*RECORD EXTRACTS*:
- - - -

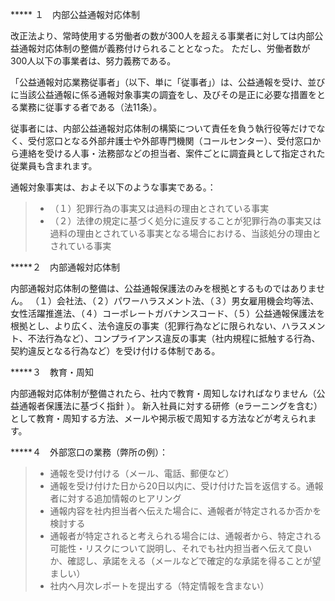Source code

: 
***** １　内部公益通報対応体制<br>

改正法より、常時使用する労働者の数が300人を超える事業者に対しては内部公益通報対応体制の整備が義務付けられることとなった。
ただし、労働者数が300人以下の事業者は、努力義務である。

「公益通報対応業務従事者」（以下、単に「従事者」）は、公益通報を受け、並びに当該公益通報に係る通報対象事実の調査をし、及びその是正に必要な措置をとる業務に従事する者である（法11条）。

従事者には、内部公益通報対応体制の構築について責任を負う執行役等だけでなく、受付窓口となる外部弁護士や外部専門機関（コールセンター）、受付窓口から連絡を受ける人事・法務部などの担当者、案件ごとに調査員として指定された従業員も含まれます。

通報対象事実は、およそ以下のような事実である。：<br>
 >- （１）犯罪行為の事実又は過料の理由とされている事実
 >- （２）法律の規定に基づく処分に違反することが犯罪行為の事実又は過料の理由とされている事実となる場合における、当該処分の理由とされている事実

*****２　内部通報対応体制

内部通報対応体制の整備は、公益通報保護法のみを根拠とするものではありません。
（１）会社法、（２）パワーハラスメント法、（３）男女雇用機会均等法、女性活躍推進法、（４）コーポレートガバナンスコード、（５）公益通報保護法を根拠とし、より広く、法令違反の事実（犯罪行為などに限られない、ハラスメント、不法行為など）、コンプライアンス違反の事実（社内規程に抵触する行為、契約違反となる行為など）を受け付ける体制である。

*****３　教育・周知

内部通報対応体制が整備されたら、社内で教育・周知しなければなりません（公益通報者保護法に基づく指針 ）。
新入社員に対する研修（eラーニングを含む）として教育・周知する方法、メールや掲示板で周知する方法などが考えられます。

*****４　外部窓口の業務（弊所の例）：<br>

 >- 通報を受け付ける（メール、電話、郵便など）
 >- 通報を受け付けた日から20日以内に、受け付けた旨を返信する。通報者に対する追加情報のヒアリング
 >- 通報内容を社内担当者へ伝えた場合に、通報者が特定されるか否かを検討する
 >- 通報者が特定されると考えられる場合には、通報者から、特定される可能性・リスクについて説明し、それでも社内担当者へ伝えて良いか、確認し、承諾をえる（メールなどで確定的な承諾を得ることが望ましい）
 >- 社内へ月次レポートを提出する（特定情報を含まない）




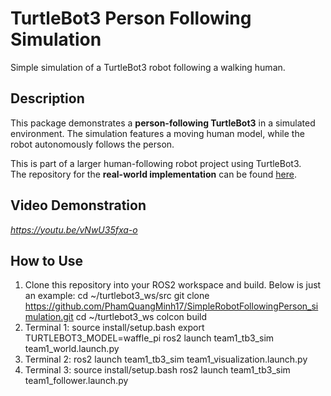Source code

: 
# TurtleBot3 Person Following Simulation

Simple simulation of a TurtleBot3 robot following a walking human.

## Description
This package demonstrates a **person-following TurtleBot3** in a simulated environment.
The simulation features a moving human model, while the robot autonomously follows the person.

This is part of a larger human-following robot project using TurtleBot3.  
The repository for the **real-world implementation** can be found [here](#).

## Video Demonstration
*https://youtu.be/vNwU35fxa-o*

## How to Use

1. Clone this repository into your ROS2 workspace and build. Below is just an example: 
   cd ~/turtlebot3_ws/src
   git clone https://github.com/PhamQuangMinh17/SimpleRobotFollowingPerson_simulation.git
   cd ~/turtlebot3_ws
   colcon build
2. Terminal 1: 
    source install/setup.bash
    export TURTLEBOT3_MODEL=waffle_pi
    ros2 launch team1_tb3_sim team1_world.launch.py
3. Terminal 2: 
    ros2 launch team1_tb3_sim team1_visualization.launch.py
4. Terminal 3: 
    source install/setup.bash
    ros2 launch team1_tb3_sim team1_follower.launch.py




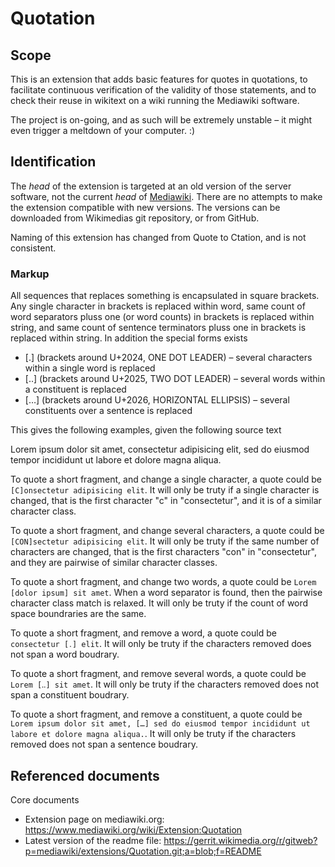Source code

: # Quotation

## Scope

This is an extension that adds basic features for quotes in quotations, to facilitate continuous verification of the validity of those statements, and to check their reuse in wikitext on a wiki running the Mediawiki software.

The project is on-going, and as such will be extremely unstable &ndash; it might even trigger a meltdown of your computer. :)

## Identification

The _head_ of the extension is targeted at an old version of the server software, not the current _head_ of [Mediawiki](https://www.mediawiki.org/wiki/Download). There are no attempts to make the extension compatible with new versions. The versions can be downloaded from Wikimedias git repository, or from GitHub.

Naming of this extension has changed from Quote to Ctation, and is not consistent.

### Markup

All sequences that replaces something is encapsulated in square brackets. Any single character in brackets is replaced within word, same count of word separators pluss one (or word counts) in brackets is replaced within string, and same count of sentence terminators pluss one in brackets is replaced within string. In addition the special forms exists

- [․] (brackets around U+2024, ONE DOT LEADER) – several characters within a single word is replaced
- [‥] (brackets around U+2025, TWO DOT LEADER) – several words within a constituent is replaced
- […] (brackets around U+2026, HORIZONTAL ELLIPSIS) – several constituents over a sentence is replaced

This gives the following examples, given the following source text

  Lorem ipsum dolor sit amet, consectetur adipisicing elit, sed do eiusmod tempor incididunt ut labore et dolore magna aliqua.

To quote a short fragment, and change a single character, a quote could be `[C]onsectetur adipisicing elit`. It will only be truty if a single character is changed, that is the first character "c" in "consectetur", and it is of a similar character class.

To quote a short fragment, and change several characters, a quote could be `[CON]sectetur adipisicing elit`. It will only be truty if the same number of characters are changed, that is the first characters "con" in "consectetur", and they are pairwise of similar character classes.

To quote a short fragment, and change two words, a quote could be `Lorem [dolor ipsum] sit amet`. When a word separator is found, then the pairwise character class match is relaxed. It will only be truty if the count of word space boundraries are the same.

To quote a short fragment, and remove a word, a quote could be `consectetur [․] elit`. It will only be truty if the characters removed does not span a word boudrary.

To quote a short fragment, and remove several words, a quote could be `Lorem [‥] sit amet`. It will only be truty if the characters removed does not span a constituent boudrary.

To quote a short fragment, and remove a constituent, a quote could be `Lorem ipsum dolor sit amet, […] sed do eiusmod tempor incididunt ut labore et dolore magna aliqua.`. It will only be truty if the characters removed does not span a sentence boudrary.

## Referenced documents

Core documents

* Extension page on mediawiki.org: https://www.mediawiki.org/wiki/Extension:Quotation
* Latest version of the readme file: https://gerrit.wikimedia.org/r/gitweb?p=mediawiki/extensions/Quotation.git;a=blob;f=README


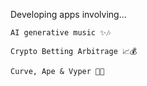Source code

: Developing apps involving...

    AI generative music ✨🎶

    Crypto Betting Arbitrage 📈💰

    Curve, Ape & Vyper 🦍🐍
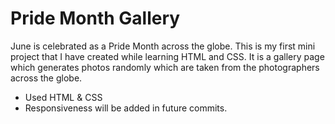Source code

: # Pride Month Gallery

June is celebrated as a Pride Month across the globe. This is my first mini project that I have created while learning HTML and CSS. It is a
gallery page which generates photos randomly which are taken from the photographers across the globe.

- Used HTML & CSS
- Responsiveness will be added in future commits.
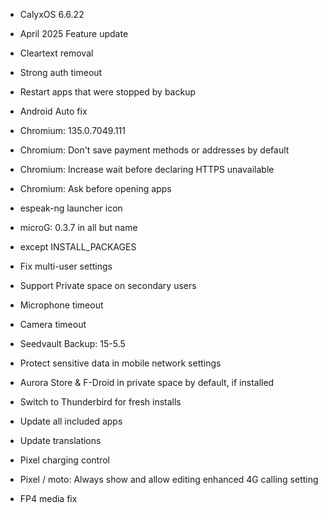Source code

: * CalyxOS 6.6.22
* April 2025 Feature update
* Cleartext removal
* Strong auth timeout
* Restart apps that were stopped by backup
* Android Auto fix
* Chromium: 135.0.7049.111
* Chromium: Don't save payment methods or addresses by default
* Chromium: Increase wait before declaring HTTPS unavailable
* Chromium: Ask before opening apps
* espeak-ng launcher icon
* microG: 0.3.7 in all but name
* except INSTALL_PACKAGES

* Fix multi-user settings
* Support Private space on secondary users
* Microphone timeout
* Camera timeout
* Seedvault Backup: 15-5.5

* Protect sensitive data in mobile network settings
* Aurora Store & F-Droid in private space by default, if installed

* Switch to Thunderbird for fresh installs
* Update all included apps
* Update translations

* Pixel charging control
* Pixel / moto: Always show and allow editing enhanced 4G calling setting
* FP4 media fix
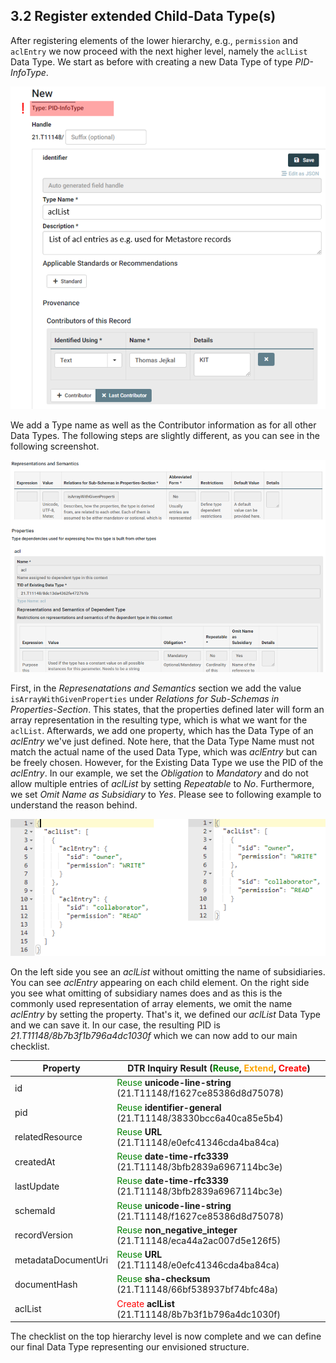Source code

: 

## 3.2 Register extended Child-Data Type(s)

After registering elements of the lower hierarchy, e.g., `permission` and `aclEntry` we now proceed with the next higher level, namely the `aclList` Data Type. We start as before with creating a new Data Type of type *PID-InfoType*.

![](./images/datatype_acllist_create_1.png)

We add a Type name as well as the Contributor information as for all other Data Types. The following steps are slightly different, as you can see in the following screenshot.

![](./images/datatype_acllist_create_2.png)

First, in the *Represenatations and Semantics* section we add the value `isArrayWithGivenProperties` under *Relations for Sub-Schemas in Properties-Section*. This states, that the properties defined later will form an array representation in the resulting type, which is what we want for the `aclList`. Afterwards, we add one property, which has the Data Type of an *aclEntry* we've just defined. Note here, that the Data Type Name must not match the actual name of the used Data Type, which was *aclEntry* but can be freely chosen. However, for the Existing Data Type we use the PID of the *aclEntry*. In our example, we set the *Obligation* to *Mandatory* and do not allow multiple entries of *aclList* by setting *Repeatable* to *No*. Furthermore, we set *Omit Name as Subsidiary* to *Yes*. Please see to following example to understand the reason behind.

![](./images/omit_subsidiary.png)

On the left side you see an *aclList* without omitting the name of subsidiaries. You can see *aclEntry* appearing on each child element. On the right side you see what omitting of subsidiary names does and as this is the commonly used representation of array elements, we omit the name *aclEntry* by setting the property. That's it, we defined our *aclList* Data Type and we can save it. In our case, the resulting PID is *21.T11148/8b7b3f1b796a4dc1030f* which we can now add to our main checklist.

| Property            | DTR Inquiry Result (<span style="color:green">Reuse</span>, <span style="color:orange">Extend</span>, <span style="color:red">Create</span>) |
| ------------------- | ------------------------------------------------------------ |
| id                  | <span style="color:green">Reuse</span> **unicode-line-string** (21.T11148/f1627ce85386d8d75078) |
| pid                 | <span style="color:green">Reuse</span> **identifier-general** (21.T11148/38330bcc6a40ca85e5b4) |
| relatedResource     | <span style="color:green">Reuse</span> **URL** (21.T11148/e0efc41346cda4ba84ca) |
| createdAt           | <span style="color:green">Reuse</span> **date-time-rfc3339** (21.T11148/3bfb2839a6967114bc3e) |
| lastUpdate          | <span style="color:green">Reuse</span> **date-time-rfc3339** (21.T11148/3bfb2839a6967114bc3e) |
| schemaId            | <span style="color:green">Reuse</span> **unicode-line-string** (21.T11148/f1627ce85386d8d75078) |
| recordVersion       | <span style="color:green">Reuse</span> **non_negative_integer** (21.T11148/eca44a2ac007d5e126f5) |
| metadataDocumentUri | <span style="color:green">Reuse</span> **URL** (21.T11148/e0efc41346cda4ba84ca) |
| documentHash        | <span style="color:green">Reuse</span> **sha-checksum** (21.T11148/66bf538937bf74bfc48a) |
| aclList             | <span style="color:red">Create</span> **aclList** (21.T11148/8b7b3f1b796a4dc1030f) |

The checklist on the top hierarchy level is now complete and we can define our final Data Type representing our envisioned structure.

- - - -

*INSTRUCTIONS TO FOLLOW*:
Only one stretch of the listing is wanted: the lines starting at the one with "To quote a short fragment, and remove several" and ending at the one with "- Used HTML & CSS", copied exactly and free of pictures.

*EXPECTED OUTPUT*:
To quote a short fragment, and remove several words, a quote could be `Lorem [‥] sit amet`. It will only be truty if the characters removed does not span a constituent boudrary.

To quote a short fragment, and remove a constituent, a quote could be `Lorem ipsum dolor sit amet, […] sed do eiusmod tempor incididunt ut labore et dolore magna aliqua.`. It will only be truty if the characters removed does not span a sentence boudrary.

## Referenced documents

Core documents

* Extension page on mediawiki.org: https://www.mediawiki.org/wiki/Extension:Quotation
* Latest version of the readme file: https://gerrit.wikimedia.org/r/gitweb?p=mediawiki/extensions/Quotation.git;a=blob;f=README


Source code

: Developing apps involving...

    AI generative music ✨🎶

    Crypto Betting Arbitrage 📈💰

    Curve, Ape & Vyper 🦍🐍
Source code

: # Pride Month Gallery

June is celebrated as a Pride Month across the globe. This is my first mini project that I have created while learning HTML and CSS. It is a
gallery page which generates photos randomly which are taken from the photographers across the globe.

- Used HTML & CSS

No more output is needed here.